BEGIN
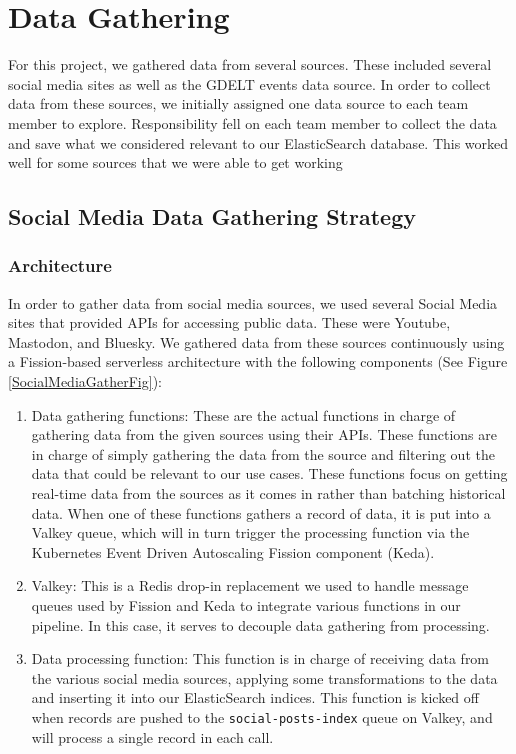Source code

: \section{Data Gathering}\label{DataGathering}

For this project, we gathered data from several sources. These included several social media sites as well as the GDELT \cite{leetaru2013gdelt} events data source. In order to collect data from these sources, we initially assigned one data source to each team member to explore. Responsibility fell on each team member to collect the data and save what we considered relevant to our ElasticSearch database. This worked well for some sources that we were able to get working

\subsection{Social Media Data Gathering Strategy}

\subsubsection{Architecture}
In order to gather data from social media sources, we used several Social Media sites that provided APIs for accessing public data. These were Youtube, Mastodon, and Bluesky. We gathered data from these sources continuously using a Fission-based serverless architecture with the following components (See Figure \ref{SocialMediaGatherFig}):

\begin{enumerate}
	\item Data gathering functions: These are the actual functions in charge of gathering data from the given sources using their APIs. These functions are in charge of simply gathering the data from the source and filtering out the data that could be relevant to our use cases. These functions focus on getting real-time data from the sources as it comes in rather than batching historical data. When one of these functions gathers a record of data, it is put into a Valkey queue, which will in turn trigger the processing function via the Kubernetes Event Driven Autoscaling Fission component (Keda).
	
	\item Valkey: This is a Redis drop-in replacement we used to handle message queues used by Fission and Keda to integrate various functions in our pipeline. In this case, it serves to decouple data gathering from processing.
	
	\item Data processing function: This function is in charge of receiving data from the various social media sources, applying some transformations to the data and inserting it into our ElasticSearch indices. This function is kicked off when records are pushed to the \texttt{social-posts-index} queue on Valkey, and will process a single record in each call.
\end{enumerate}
END
▸ **Required action**
From the records above, reproduce exactly the lines from the one with "In order to gather" to the one with "gathering from processing.", both included, and no others.

▸ **Solution to this exercise**
In order to gather data from social media sources, we used several Social Media sites that provided APIs for accessing public data. These were Youtube, Mastodon, and Bluesky. We gathered data from these sources continuously using a Fission-based serverless architecture with the following components (See Figure \ref{SocialMediaGatherFig}):

\begin{enumerate}
	\item Data gathering functions: These are the actual functions in charge of gathering data from the given sources using their APIs. These functions are in charge of simply gathering the data from the source and filtering out the data that could be relevant to our use cases. These functions focus on getting real-time data from the sources as it comes in rather than batching historical data. When one of these functions gathers a record of data, it is put into a Valkey queue, which will in turn trigger the processing function via the Kubernetes Event Driven Autoscaling Fission component (Keda).
	
	\item Valkey: This is a Redis drop-in replacement we used to handle message queues used by Fission and Keda to integrate various functions in our pipeline. In this case, it serves to decouple data gathering from processing.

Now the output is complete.